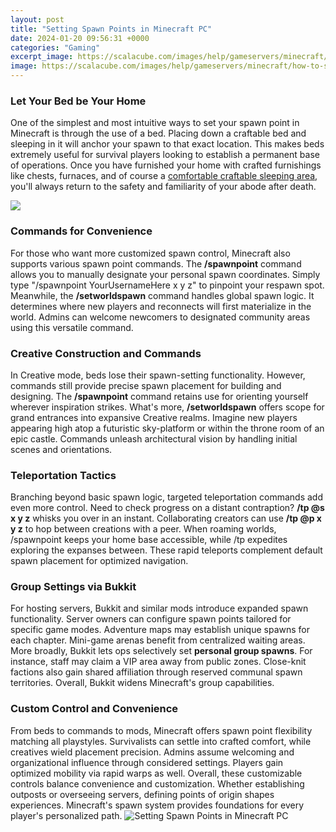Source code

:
 ```yaml
---
layout: post
title: "Setting Spawn Points in Minecraft PC"
date: 2024-01-20 09:56:31 +0000
categories: "Gaming"
excerpt_image: https://scalacube.com/images/help/gameservers/minecraft/how-to-set-world-spawn-on-minecraft/3.jpg
image: https://scalacube.com/images/help/gameservers/minecraft/how-to-set-world-spawn-on-minecraft/3.jpg
---
```


### Let Your Bed be Your Home
One of the simplest and most intuitive ways to set your spawn point in Minecraft is through the use of a bed. Placing down a craftable bed and sleeping in it will anchor your spawn to that exact location. This makes beds extremely useful for survival players looking to establish a permanent base of operations. Once you have furnished your home with crafted furnishings like chests, furnaces, and of course a [comfortable craftable sleeping area](https://store.fi.io.vn/funny-video-gamer-xmas-i-paused-my-game-to-be-here-christmas-24/women&), you'll always return to the safety and familiarity of your abode after death.

![](https://www.touchtapplay.com/wp-content/uploads/2022/11/2022-11-17_18.27.47.png?w=768)
### Commands for Convenience 
For those who want more customized spawn control, Minecraft also supports various spawn point commands. The **/spawnpoint** command allows you to manually designate your personal spawn coordinates. Simply type "/spawnpoint YourUsernameHere x y z" to pinpoint your respawn spot. Meanwhile, the **/setworldspawn** command handles global spawn logic. It determines where new players and reconnects will first materialize in the world. Admins can welcome newcomers to designated community areas using this versatile command.
### Creative Construction and Commands
In Creative mode, beds lose their spawn-setting functionality. However, commands still provide precise spawn placement for building and designing. The **/spawnpoint** command retains use for orienting yourself wherever inspiration strikes. What's more, **/setworldspawn** offers scope for grand entrances into expansive Creative realms. Imagine new players appearing high atop a futuristic sky-platform or within the throne room of an epic castle. Commands unleash architectural vision by handling initial scenes and orientations.
### Teleportation Tactics
Branching beyond basic spawn logic, targeted teleportation commands add even more control. Need to check progress on a distant contraption? **/tp @s x y z** whisks you over in an instant. Collaborating creators can use **/tp @p x y z** to hop between creations with a peer. When roaming worlds, /spawnpoint keeps your home base accessible, while /tp expedites exploring the expanses between. These rapid teleports complement default spawn placement for optimized navigation.
### Group Settings via Bukkit 
For hosting servers, Bukkit and similar mods introduce expanded spawn functionality. Server owners can configure spawn points tailored for specific game modes. Adventure maps may establish unique spawns for each chapter. Mini-game arenas benefit from centralized waiting areas. More broadly, Bukkit lets ops selectively set **personal group spawns**. For instance, staff may claim a VIP area away from public zones. Close-knit factions also gain shared affiliation through reserved communal spawn territories. Overall, Bukkit widens Minecraft's group capabilities.
### Custom Control and Convenience 
From beds to commands to mods, Minecraft offers spawn point flexibility matching all playstyles. Survivalists can settle into crafted comfort, while creatives wield placement precision. Admins assume welcoming and organizational influence through considered settings. Players gain optimized mobility via rapid warps as well. Overall, these customizable controls balance convenience and customization. Whether establishing outposts or overseeing servers, defining points of origin shapes experiences. Minecraft's spawn system provides foundations for every player's personalized path.
![Setting Spawn Points in Minecraft PC](https://scalacube.com/images/help/gameservers/minecraft/how-to-set-world-spawn-on-minecraft/3.jpg)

━━━

▶ _Instructions for the task_: The records above must be copied exactly, with no pictures carried over.

▶ _Problem solution_:
Source code

:
 ```yaml
---
layout: post
title: "Setting Spawn Points in Minecraft PC"
date: 2024-01-20 09:56:31 +0000
categories: "Gaming"
excerpt_image: https://scalacube.com/images/help/gameservers/minecraft/how-to-set-world-spawn-on-minecraft/3.jpg
image: https://scalacube.com/images/help/gameservers/minecraft/how-to-set-world-spawn-on-minecraft/3.jpg
---
```


### Let Your Bed be Your Home
One of the simplest and most intuitive ways to set your spawn point in Minecraft is through the use of a bed. Placing down a craftable bed and sleeping in it will anchor your spawn to that exact location. This makes beds extremely useful for survival players looking to establish a permanent base of operations. Once you have furnished your home with crafted furnishings like chests, furnaces, and of course a [comfortable craftable sleeping area](https://store.fi.io.vn/funny-video-gamer-xmas-i-paused-my-game-to-be-here-christmas-24/women&), you'll always return to the safety and familiarity of your abode after death.

![](https://www.touchtapplay.com/wp-content/uploads/2022/11/2022-11-17_18.27.47.png?w=768)
### Commands for Convenience 
For those who want more customized spawn control, Minecraft also supports various spawn point commands. The **/spawnpoint** command allows you to manually designate your personal spawn coordinates. Simply type "/spawnpoint YourUsernameHere x y z" to pinpoint your respawn spot. Meanwhile, the **/setworldspawn** command handles global spawn logic. It determines where new players and reconnects will first materialize in the world. Admins can welcome newcomers to designated community areas using this versatile command.
### Creative Construction and Commands
In Creative mode, beds lose their spawn-setting functionality. However, commands still provide precise spawn placement for building and designing. The **/spawnpoint** command retains use for orienting yourself wherever inspiration strikes. What's more, **/setworldspawn** offers scope for grand entrances into expansive Creative realms. Imagine new players appearing high atop a futuristic sky-platform or within the throne room of an epic castle. Commands unleash architectural vision by handling initial scenes and orientations.
### Teleportation Tactics
Branching beyond basic spawn logic, targeted teleportation commands add even more control. Need to check progress on a distant contraption? **/tp @s x y z** whisks you over in an instant. Collaborating creators can use **/tp @p x y z** to hop between creations with a peer. When roaming worlds, /spawnpoint keeps your home base accessible, while /tp expedites exploring the expanses between. These rapid teleports complement default spawn placement for optimized navigation.
### Group Settings via Bukkit 
For hosting servers, Bukkit and similar mods introduce expanded spawn functionality. Server owners can configure spawn points tailored for specific game modes. Adventure maps may establish unique spawns for each chapter. Mini-game arenas benefit from centralized waiting areas. More broadly, Bukkit lets ops selectively set **personal group spawns**. For instance, staff may claim a VIP area away from public zones. Close-knit factions also gain shared affiliation through reserved communal spawn territories. Overall, Bukkit widens Minecraft's group capabilities.
### Custom Control and Convenience 
From beds to commands to mods, Minecraft offers spawn point flexibility matching all playstyles. Survivalists can settle into crafted comfort, while creatives wield placement precision. Admins assume welcoming and organizational influence through considered settings. Players gain optimized mobility via rapid warps as well. Overall, these customizable controls balance convenience and customization. Whether establishing outposts or overseeing servers, defining points of origin shapes experiences. Minecraft's spawn system provides foundations for every player's personalized path.
![Setting Spawn Points in Minecraft PC](https://scalacube.com/images/help/gameservers/minecraft/how-to-set-world-spawn-on-minecraft/3.jpg)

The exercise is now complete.